Title: Semi-Supervised Sequence Labeling with Self-Learned Feature

Paper ICDM

Talk: Slide


Typical information extraction (IE) systems can be seen as tasks assigning labels to words in a natural language sequence. The performance is restricted by the availability of labeled words. To tackle this issue, we propose a semi-supervised approach to improve the sequence labeling procedure in IE through a class of algorithms with self-learned features (SLF). A supervised classifier can be trained with annotated text sequences and used to classify each word in a large set of unannotated sentences. By averaging predicted labels over all cases in the unlabeled corpus, SLF training builds class label distribution patterns for each word (or word attribute) in the dictionary and re-trains the current model iteratively adding these distributions as extra word features. Basic SLF models how likely a word could be assigned to target class types. Several extensions are proposed, such as learning words’ class boundary distributions.
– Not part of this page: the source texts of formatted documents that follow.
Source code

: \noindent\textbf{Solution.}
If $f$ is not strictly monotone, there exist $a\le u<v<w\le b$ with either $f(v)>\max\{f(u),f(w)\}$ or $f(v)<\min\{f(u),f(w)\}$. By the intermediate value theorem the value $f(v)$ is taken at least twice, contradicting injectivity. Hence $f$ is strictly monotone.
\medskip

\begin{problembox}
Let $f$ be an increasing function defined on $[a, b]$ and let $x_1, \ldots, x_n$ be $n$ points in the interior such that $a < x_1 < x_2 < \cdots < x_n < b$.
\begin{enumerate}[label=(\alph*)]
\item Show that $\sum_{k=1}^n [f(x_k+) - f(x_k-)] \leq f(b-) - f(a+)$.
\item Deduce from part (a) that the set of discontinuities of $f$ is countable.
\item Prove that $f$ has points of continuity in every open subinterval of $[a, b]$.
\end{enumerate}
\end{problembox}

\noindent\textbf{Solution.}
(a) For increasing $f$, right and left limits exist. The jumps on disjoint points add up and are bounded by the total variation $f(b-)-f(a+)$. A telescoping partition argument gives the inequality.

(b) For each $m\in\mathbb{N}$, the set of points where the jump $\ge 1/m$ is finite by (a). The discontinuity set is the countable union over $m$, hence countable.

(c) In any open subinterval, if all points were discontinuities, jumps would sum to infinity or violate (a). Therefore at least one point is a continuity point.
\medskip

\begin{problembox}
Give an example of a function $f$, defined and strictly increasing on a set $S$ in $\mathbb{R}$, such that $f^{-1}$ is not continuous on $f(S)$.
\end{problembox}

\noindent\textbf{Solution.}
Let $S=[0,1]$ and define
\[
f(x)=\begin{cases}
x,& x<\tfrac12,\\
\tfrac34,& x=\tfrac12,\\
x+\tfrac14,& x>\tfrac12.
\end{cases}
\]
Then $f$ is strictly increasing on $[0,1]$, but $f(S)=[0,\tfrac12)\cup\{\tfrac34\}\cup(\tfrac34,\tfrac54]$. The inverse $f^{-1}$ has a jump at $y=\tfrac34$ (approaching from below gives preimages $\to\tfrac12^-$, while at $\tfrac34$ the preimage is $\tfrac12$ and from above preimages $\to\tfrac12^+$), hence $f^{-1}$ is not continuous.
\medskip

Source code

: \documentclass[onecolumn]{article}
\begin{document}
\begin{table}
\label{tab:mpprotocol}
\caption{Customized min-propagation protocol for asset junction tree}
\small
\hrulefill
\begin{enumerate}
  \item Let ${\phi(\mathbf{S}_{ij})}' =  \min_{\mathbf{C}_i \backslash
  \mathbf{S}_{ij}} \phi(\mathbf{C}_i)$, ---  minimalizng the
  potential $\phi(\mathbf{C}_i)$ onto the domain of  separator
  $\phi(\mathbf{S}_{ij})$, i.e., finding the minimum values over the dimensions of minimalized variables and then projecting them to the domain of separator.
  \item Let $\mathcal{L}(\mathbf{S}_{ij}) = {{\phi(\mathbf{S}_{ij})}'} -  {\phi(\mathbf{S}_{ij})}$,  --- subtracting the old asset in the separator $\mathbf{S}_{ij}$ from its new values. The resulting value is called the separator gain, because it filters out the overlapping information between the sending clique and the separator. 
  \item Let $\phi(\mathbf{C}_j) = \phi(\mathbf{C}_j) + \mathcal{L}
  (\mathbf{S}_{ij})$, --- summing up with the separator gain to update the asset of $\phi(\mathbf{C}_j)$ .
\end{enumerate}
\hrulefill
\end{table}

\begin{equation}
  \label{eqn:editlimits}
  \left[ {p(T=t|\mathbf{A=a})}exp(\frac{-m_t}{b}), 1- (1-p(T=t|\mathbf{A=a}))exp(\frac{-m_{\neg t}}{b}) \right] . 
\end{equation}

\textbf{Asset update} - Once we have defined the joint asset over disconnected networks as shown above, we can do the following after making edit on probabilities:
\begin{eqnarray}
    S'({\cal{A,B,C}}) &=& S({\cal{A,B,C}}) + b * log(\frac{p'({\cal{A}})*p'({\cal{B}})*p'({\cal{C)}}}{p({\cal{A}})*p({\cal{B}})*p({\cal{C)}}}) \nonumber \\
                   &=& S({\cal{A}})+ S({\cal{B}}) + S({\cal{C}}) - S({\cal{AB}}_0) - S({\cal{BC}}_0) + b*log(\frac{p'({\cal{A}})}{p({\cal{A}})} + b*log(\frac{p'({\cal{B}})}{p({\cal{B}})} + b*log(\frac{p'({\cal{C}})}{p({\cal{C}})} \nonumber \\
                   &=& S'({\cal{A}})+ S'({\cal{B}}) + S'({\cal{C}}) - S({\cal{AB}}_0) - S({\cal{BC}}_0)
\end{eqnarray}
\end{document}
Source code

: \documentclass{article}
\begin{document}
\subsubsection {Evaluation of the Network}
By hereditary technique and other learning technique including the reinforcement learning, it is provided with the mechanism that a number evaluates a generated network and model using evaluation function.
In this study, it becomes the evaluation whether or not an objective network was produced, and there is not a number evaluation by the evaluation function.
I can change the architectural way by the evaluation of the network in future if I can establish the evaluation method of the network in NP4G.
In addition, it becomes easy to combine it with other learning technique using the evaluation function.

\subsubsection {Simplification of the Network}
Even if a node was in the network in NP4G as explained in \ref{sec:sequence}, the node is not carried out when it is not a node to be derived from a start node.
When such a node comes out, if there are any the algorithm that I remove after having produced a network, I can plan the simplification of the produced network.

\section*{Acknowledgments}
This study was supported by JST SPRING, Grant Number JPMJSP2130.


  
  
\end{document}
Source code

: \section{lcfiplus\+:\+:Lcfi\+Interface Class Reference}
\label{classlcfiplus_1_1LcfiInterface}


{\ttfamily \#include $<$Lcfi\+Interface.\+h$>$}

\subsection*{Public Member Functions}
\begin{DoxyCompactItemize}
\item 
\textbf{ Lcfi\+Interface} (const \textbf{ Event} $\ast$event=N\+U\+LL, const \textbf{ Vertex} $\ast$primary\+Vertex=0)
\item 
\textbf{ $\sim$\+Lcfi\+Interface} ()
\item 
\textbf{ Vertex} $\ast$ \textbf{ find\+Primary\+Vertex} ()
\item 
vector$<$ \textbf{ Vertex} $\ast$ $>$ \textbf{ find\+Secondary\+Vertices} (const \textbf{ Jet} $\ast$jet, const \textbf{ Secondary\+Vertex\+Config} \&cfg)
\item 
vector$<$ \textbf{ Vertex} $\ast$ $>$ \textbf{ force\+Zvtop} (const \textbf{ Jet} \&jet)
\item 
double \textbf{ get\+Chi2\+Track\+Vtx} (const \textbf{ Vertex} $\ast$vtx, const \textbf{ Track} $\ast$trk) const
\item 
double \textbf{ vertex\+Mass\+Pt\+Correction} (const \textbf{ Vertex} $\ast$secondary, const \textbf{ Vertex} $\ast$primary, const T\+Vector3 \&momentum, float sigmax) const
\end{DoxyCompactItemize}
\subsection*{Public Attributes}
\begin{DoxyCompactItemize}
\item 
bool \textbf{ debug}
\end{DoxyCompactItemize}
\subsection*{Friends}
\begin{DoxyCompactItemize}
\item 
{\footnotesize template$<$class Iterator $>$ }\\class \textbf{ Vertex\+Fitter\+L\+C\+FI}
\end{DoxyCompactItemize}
SLF exhibits robust and scalable behaviour and is easy to tune. We applied this approach on four classical IE tasks: named entity recognition (German and English), part-of-speech tagging (English) and one gene name recognition corpus. Experimental results show effective improvements over the supervised baselines on all tasks. In addition, when compared with the closely related self-training idea, this approach shows favorable advantages.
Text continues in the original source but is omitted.